Action item »
A word-for-word reproduction of the data below is needed, with no pictures in it.

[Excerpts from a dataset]
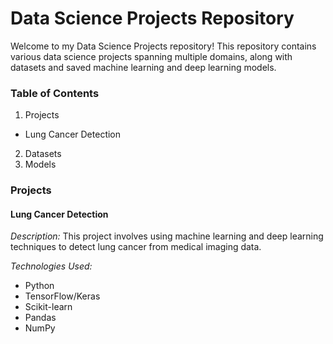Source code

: # Data Science Projects Repository
Welcome to my Data Science Projects repository! This repository contains various data science projects spanning multiple domains, along with datasets and saved machine learning and deep learning models.

### Table of Contents
1. Projects
* Lung Cancer Detection
2. Datasets
3. Models

### Projects
#### Lung Cancer Detection
*Description:* This project involves using machine learning and deep learning techniques to detect lung cancer from medical imaging data.

*Technologies Used:*
* Python
* TensorFlow/Keras
* Scikit-learn
* Pandas
* NumPy
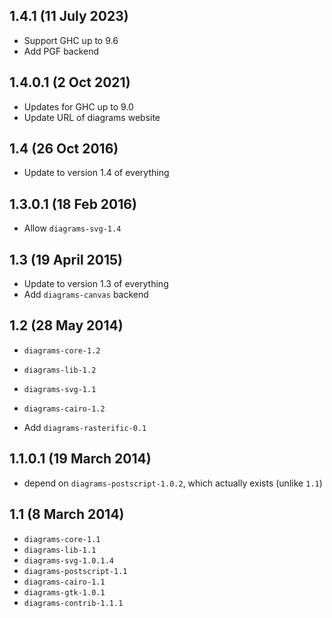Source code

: 1.4.1 (11 July 2023)
--------------------

- Support GHC up to 9.6
- Add PGF backend

1.4.0.1 (2 Oct 2021)
--------------------

- Updates for GHC up to 9.0
- Update URL of diagrams website

1.4 (26 Oct 2016)
-----------------

- Update to version 1.4 of everything

1.3.0.1 (18 Feb 2016)
-------------------

- Allow `diagrams-svg-1.4`

1.3 (19 April 2015)
-------------------

- Update to version 1.3 of everything
- Add `diagrams-canvas` backend

1.2 (28 May 2014)
---------------------

- `diagrams-core-1.2`
- `diagrams-lib-1.2`
- `diagrams-svg-1.1`
- `diagrams-cairo-1.2`

- Add `diagrams-rasterific-0.1`

1.1.0.1 (19 March 2014)
-----------------------

- depend on `diagrams-postscript-1.0.2`, which actually exists (unlike `1.1`)

1.1 (8 March 2014)
------------------

- `diagrams-core-1.1`
- `diagrams-lib-1.1`
- `diagrams-svg-1.0.1.4`
- `diagrams-postscript-1.1`
- `diagrams-cairo-1.1`
- `diagrams-gtk-1.0.1`
- `diagrams-contrib-1.1.1`
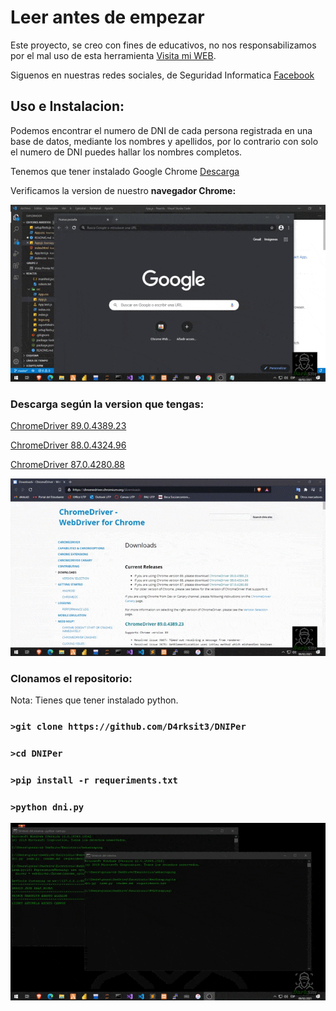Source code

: # Leer antes de empezar

Este proyecto, se creo con fines de educativos, no nos responsabilizamos por el mal uso de esta herramienta [Visita mi WEB](https://projectdni.000webhostapp.com/).

Siguenos en nuestras redes sociales, de Seguridad Informatica [Facebook](https://facebook.com/d4rksit3)

## Uso e Instalacion:

Podemos encontrar el numero de DNI de cada persona registrada en una base de datos, mediante los nombres y apellidos, por lo contrario con solo el numero de DNI puedes hallar los nombres completos.

Tenemos que tener instalado Google Chrome [Descarga](https://www.google.com/intl/es-419/chrome/)

Verificamos la version de nuestro <b>navegador Chrome:</b>

![Watch the video](version.gif)

<p>

### Descarga según la version que tengas:


[ChromeDriver 89.0.4389.23](https://chromedriver.storage.googleapis.com/index.html?path=89.0.4389.23/)

[ChromeDriver 88.0.4324.96](https://chromedriver.storage.googleapis.com/index.html?path=88.0.4324.96/)

[ChromeDriver 87.0.4280.88](https://chromedriver.storage.googleapis.com/index.html?path=87.0.4280.88/)

<p>

![Watch the video](friver.gif)


### Clonamos el repositorio:

Nota: Tienes que tener instalado python.

### `>git clone https://github.com/D4rksit3/DNIPer`
### `>cd DNIPer`
### `>pip install -r requeriments.txt`
### `>python dni.py`


<p>

![Watch the video](fin.gif)




















































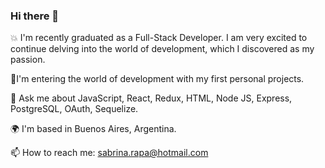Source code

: ### Hi there 👋

💥 I'm recently graduated as a Full-Stack Developer. I am very excited to continue delving into the world of development, which I discovered as my passion.

💨I'm entering the world of development with my first personal projects.

💬 Ask me about JavaScript, React, Redux, HTML, Node JS, Express, PostgreSQL, OAuth, Sequelize.

🌍  I'm based in Buenos Aires, Argentina.

📫 How to reach me: sabrina.rapa@hotmail.com



<!--
**Sabri-Rapa/Sabri-Rapa** is a ✨ _special_ ✨ repository because its `README.md` (this file) appears on your GitHub profile.

Here are some ideas to get you started:

- 🔭 I’m currently working on ...
- 🌱 I’m currently learning ...
- 👯 I’m looking to collaborate on ...
- 🤔 I’m looking for help with ...
- 💬 Ask me about ...
- 📫 How to reach me: sabrina.rapa@hotmail.com
- 😄 Pronouns: ...
- ⚡ Fun fact: ...
-->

Problem solution »
Source code

: # Data Science Projects Repository
Welcome to my Data Science Projects repository! This repository contains various data science projects spanning multiple domains, along with datasets and saved machine learning and deep learning models.

### Table of Contents
1. Projects
* Lung Cancer Detection
2. Datasets
3. Models

### Projects
#### Lung Cancer Detection
*Description:* This project involves using machine learning and deep learning techniques to detect lung cancer from medical imaging data.

*Technologies Used:*
* Python
* TensorFlow/Keras
* Scikit-learn
* Pandas
* NumPy
Source code

: 1.4.1 (11 July 2023)
--------------------

- Support GHC up to 9.6
- Add PGF backend

1.4.0.1 (2 Oct 2021)
--------------------

- Updates for GHC up to 9.0
- Update URL of diagrams website

1.4 (26 Oct 2016)
-----------------

- Update to version 1.4 of everything

1.3.0.1 (18 Feb 2016)
-------------------

- Allow `diagrams-svg-1.4`

1.3 (19 April 2015)
-------------------

- Update to version 1.3 of everything
- Add `diagrams-canvas` backend

1.2 (28 May 2014)
---------------------

- `diagrams-core-1.2`
- `diagrams-lib-1.2`
- `diagrams-svg-1.1`
- `diagrams-cairo-1.2`

- Add `diagrams-rasterific-0.1`

1.1.0.1 (19 March 2014)
-----------------------

- depend on `diagrams-postscript-1.0.2`, which actually exists (unlike `1.1`)

1.1 (8 March 2014)
------------------

- `diagrams-core-1.1`
- `diagrams-lib-1.1`
- `diagrams-svg-1.0.1.4`
- `diagrams-postscript-1.1`
- `diagrams-cairo-1.1`
- `diagrams-gtk-1.0.1`
- `diagrams-contrib-1.1.1`
Source code

: # Leer antes de empezar

Este proyecto, se creo con fines de educativos, no nos responsabilizamos por el mal uso de esta herramienta [Visita mi WEB](https://projectdni.000webhostapp.com/).

Siguenos en nuestras redes sociales, de Seguridad Informatica [Facebook](https://facebook.com/d4rksit3)

## Uso e Instalacion:

Podemos encontrar el numero de DNI de cada persona registrada en una base de datos, mediante los nombres y apellidos, por lo contrario con solo el numero de DNI puedes hallar los nombres completos.

Tenemos que tener instalado Google Chrome [Descarga](https://www.google.com/intl/es-419/chrome/)

Verificamos la version de nuestro <b>navegador Chrome:</b>

![Watch the video](version.gif)

<p>

### Descarga según la version que tengas:


[ChromeDriver 89.0.4389.23](https://chromedriver.storage.googleapis.com/index.html?path=89.0.4389.23/)

[ChromeDriver 88.0.4324.96](https://chromedriver.storage.googleapis.com/index.html?path=88.0.4324.96/)

[ChromeDriver 87.0.4280.88](https://chromedriver.storage.googleapis.com/index.html?path=87.0.4280.88/)

<p>

![Watch the video](friver.gif)


### Clonamos el repositorio:

Nota: Tienes que tener instalado python.

### `>git clone https://github.com/D4rksit3/DNIPer`
### `>cd DNIPer`
### `>pip install -r requeriments.txt`
### `>python dni.py`


<p>

![Watch the video](fin.gif)




















































Source code

: ### Hi there 👋

💥 I'm recently graduated as a Full-Stack Developer. I am very excited to continue delving into the world of development, which I discovered as my passion.

💨I'm entering the world of development with my first personal projects.

💬 Ask me about JavaScript, React, Redux, HTML, Node JS, Express, PostgreSQL, OAuth, Sequelize.

🌍  I'm based in Buenos Aires, Argentina.

📫 How to reach me: sabrina.rapa@hotmail.com



<!--
**Sabri-Rapa/Sabri-Rapa** is a ✨ _special_ ✨ repository because its `README.md` (this file) appears on your GitHub profile.

Here are some ideas to get you started:

- 🔭 I’m currently working on ...
- 🌱 I’m currently learning ...
- 👯 I’m looking to collaborate on ...
- 🤔 I’m looking for help with ...
- 💬 Ask me about ...
- 📫 How to reach me: sabrina.rapa@hotmail.com
- 😄 Pronouns: ...
- ⚡ Fun fact: ...
-->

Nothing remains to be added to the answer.